Exact copies of all entries are needed. Pictures are to be left out.

═════ Exercise inputs

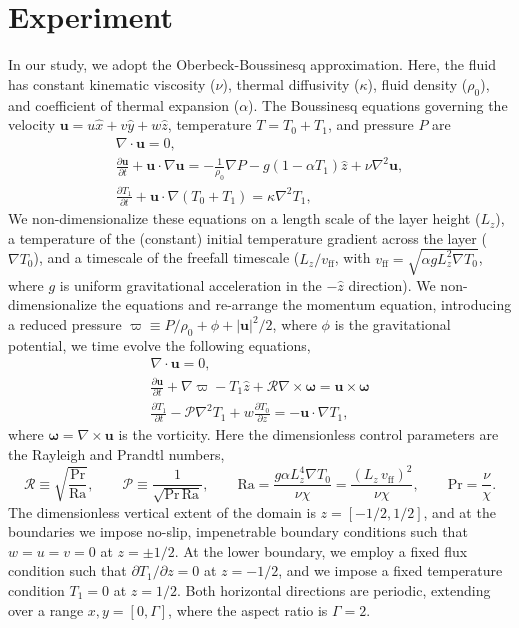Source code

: \documentclass[aps, pre, onecolumn, nofootinbib, notitlepage, groupedaddress, amsfonts, amssymb, amsmath, longbibliography]{revtex4-1}
\newcommand{\DivU}{\ensuremath{\nabla\cdot\bm{u}}}
\newcommand{\grad}{\ensuremath{\nabla}}
\begin{document}
\section{Experiment}
\label{sec:experiment}
In our study, we adopt the Oberbeck-Boussinesq approximation.  Here, the
fluid has constant kinematic viscosity ($\nu$), thermal diffusivity ($\kappa$), fluid density ($\rho_0$), and coefficient
of thermal expansion ($\alpha$).   The Boussinesq
equations governing the velocity $\bm{u} = u\hat{x} + v\hat{y} + w\hat{z}$, temperature
$T = T_0 + T_1$, and pressure $P$ are \cite{spiegel&veronis1960}
\begin{gather}
\DivU = 0, 
	\label{eqn:dim_incompressible}
\\
\frac{\partial \bm{u}}{\partial t} + \bm{u}\cdot\grad\bm{u} =
-\frac{1}{\rho_0}\grad P - g( 1 - \alpha T_1)\hat{z} + \nu\grad^2\bm{u}, 
	\label{eqn:dim_bouss_momentum}
\\
\frac{\partial T_1}{\partial t} + \bm{u}\cdot\grad(T_0 + T_1) = \kappa\grad^2 T_1,
	\label{eqn:dim_bouss_energy}
\end{gather}
We non-dimensionalize these equations on a length scale of the layer height ($L_z$),
a temperature of the (constant) initial temperature gradient across the layer ($\grad T_0$), and a timescale
of the freefall timescale ($L_z / v_{\text{ff}}$, with $v_{\text{ff}} = \sqrt{\alpha g L_z^2 \grad T_0}$, where $g$ is 
uniform gravitational acceleration in the $-\hat{z}$ direction).
We non-dimensionalize the equations and re-arrange the momentum equation, introducing a reduced pressure
$\varpi \equiv P / \rho_0 + \phi + |\bm{u}|^2 / 2$, where $\phi$ is the gravitational potential, we time evolve
the following equations,
\begin{gather}
\DivU = 0, 
	\label{eqn:incompressible}
\\
\frac{\partial \bm{u}}{\partial t} + \grad \varpi - T_1\hat{z} + \mathcal{R}\grad\times\bm{\omega} = \bm{u}\times\bm{\omega}
	\label{eqn:bouss_momentum}
\\
\frac{\partial T_1}{\partial t} - \mathcal{P}\grad^2 T_1 + w \frac{\partial T_0}{\partial z} = - \bm{u}\cdot\grad T_1,
	\label{eqn:bouss_energy}
\end{gather}
where $\bm{\omega} = \grad \times \bm{u}$ is the vorticity.  
Here the dimensionless control parameters are the Rayleigh and Prandtl numbers,
\begin{equation}
\mathcal{R} \equiv \sqrt{\frac{\text{Pr}}{\text{Ra}}}, \qquad \mathcal{P} \equiv \frac{1}{\sqrt{\text{Pr}\,\text{Ra}}}, \qquad
\text{Ra} = \frac{g \alpha L_z^4 \grad T_0}{\nu\chi} = \frac{(L_z\,v_{\text{ff}})^2}{\nu\chi}, \qquad \text{Pr} = \frac{\nu}{\chi}.
\end{equation}
The dimensionless vertical extent of the domain is $z = [-1/2, 1/2]$, and at the boundaries
we impose no-slip, impenetrable boundary conditions such that $w = u = v = 0$ at $z = \pm 1/2$.
At the lower boundary, we employ a fixed flux condition such that $\partial T_1 / \partial z = 0$
at $z = -1/2$, and we impose a fixed temperature condition $T_1 = 0$ at $z = 1/2$. Both
horizontal directions are periodic, extending over a range $x, y = [0, \Gamma]$, where
the aspect ratio is $\Gamma = 2$.
\end{document}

══════════

▶ Task output
Source code

: \documentclass[aps, pre, onecolumn, nofootinbib, notitlepage, groupedaddress, amsfonts, amssymb, amsmath, longbibliography]{revtex4-1}
\newcommand{\DivU}{\ensuremath{\nabla\cdot\bm{u}}}
\newcommand{\grad}{\ensuremath{\nabla}}
\begin{document}
\section{Experiment}
\label{sec:experiment}
In our study, we adopt the Oberbeck-Boussinesq approximation.  Here, the
fluid has constant kinematic viscosity ($\nu$), thermal diffusivity ($\kappa$), fluid density ($\rho_0$), and coefficient
of thermal expansion ($\alpha$).   The Boussinesq
equations governing the velocity $\bm{u} = u\hat{x} + v\hat{y} + w\hat{z}$, temperature
$T = T_0 + T_1$, and pressure $P$ are \cite{spiegel&veronis1960}
\begin{gather}
\DivU = 0, 
	\label{eqn:dim_incompressible}
\\
\frac{\partial \bm{u}}{\partial t} + \bm{u}\cdot\grad\bm{u} =
-\frac{1}{\rho_0}\grad P - g( 1 - \alpha T_1)\hat{z} + \nu\grad^2\bm{u}, 
	\label{eqn:dim_bouss_momentum}
\\
\frac{\partial T_1}{\partial t} + \bm{u}\cdot\grad(T_0 + T_1) = \kappa\grad^2 T_1,
	\label{eqn:dim_bouss_energy}
\end{gather}
We non-dimensionalize these equations on a length scale of the layer height ($L_z$),
a temperature of the (constant) initial temperature gradient across the layer ($\grad T_0$), and a timescale
of the freefall timescale ($L_z / v_{\text{ff}}$, with $v_{\text{ff}} = \sqrt{\alpha g L_z^2 \grad T_0}$, where $g$ is 
uniform gravitational acceleration in the $-\hat{z}$ direction).
We non-dimensionalize the equations and re-arrange the momentum equation, introducing a reduced pressure
$\varpi \equiv P / \rho_0 + \phi + |\bm{u}|^2 / 2$, where $\phi$ is the gravitational potential, we time evolve
the following equations,
\begin{gather}
\DivU = 0, 
	\label{eqn:incompressible}
\\
\frac{\partial \bm{u}}{\partial t} + \grad \varpi - T_1\hat{z} + \mathcal{R}\grad\times\bm{\omega} = \bm{u}\times\bm{\omega}
	\label{eqn:bouss_momentum}
\\
\frac{\partial T_1}{\partial t} - \mathcal{P}\grad^2 T_1 + w \frac{\partial T_0}{\partial z} = - \bm{u}\cdot\grad T_1,
	\label{eqn:bouss_energy}
\end{gather}
where $\bm{\omega} = \grad \times \bm{u}$ is the vorticity.  
Here the dimensionless control parameters are the Rayleigh and Prandtl numbers,
\begin{equation}
\mathcal{R} \equiv \sqrt{\frac{\text{Pr}}{\text{Ra}}}, \qquad \mathcal{P} \equiv \frac{1}{\sqrt{\text{Pr}\,\text{Ra}}}, \qquad
\text{Ra} = \frac{g \alpha L_z^4 \grad T_0}{\nu\chi} = \frac{(L_z\,v_{\text{ff}})^2}{\nu\chi}, \qquad \text{Pr} = \frac{\nu}{\chi}.
\end{equation}
The dimensionless vertical extent of the domain is $z = [-1/2, 1/2]$, and at the boundaries
we impose no-slip, impenetrable boundary conditions such that $w = u = v = 0$ at $z = \pm 1/2$.
At the lower boundary, we employ a fixed flux condition such that $\partial T_1 / \partial z = 0$
at $z = -1/2$, and we impose a fixed temperature condition $T_1 = 0$ at $z = 1/2$. Both
horizontal directions are periodic, extending over a range $x, y = [0, \Gamma]$, where
the aspect ratio is $\Gamma = 2$.
\end{document}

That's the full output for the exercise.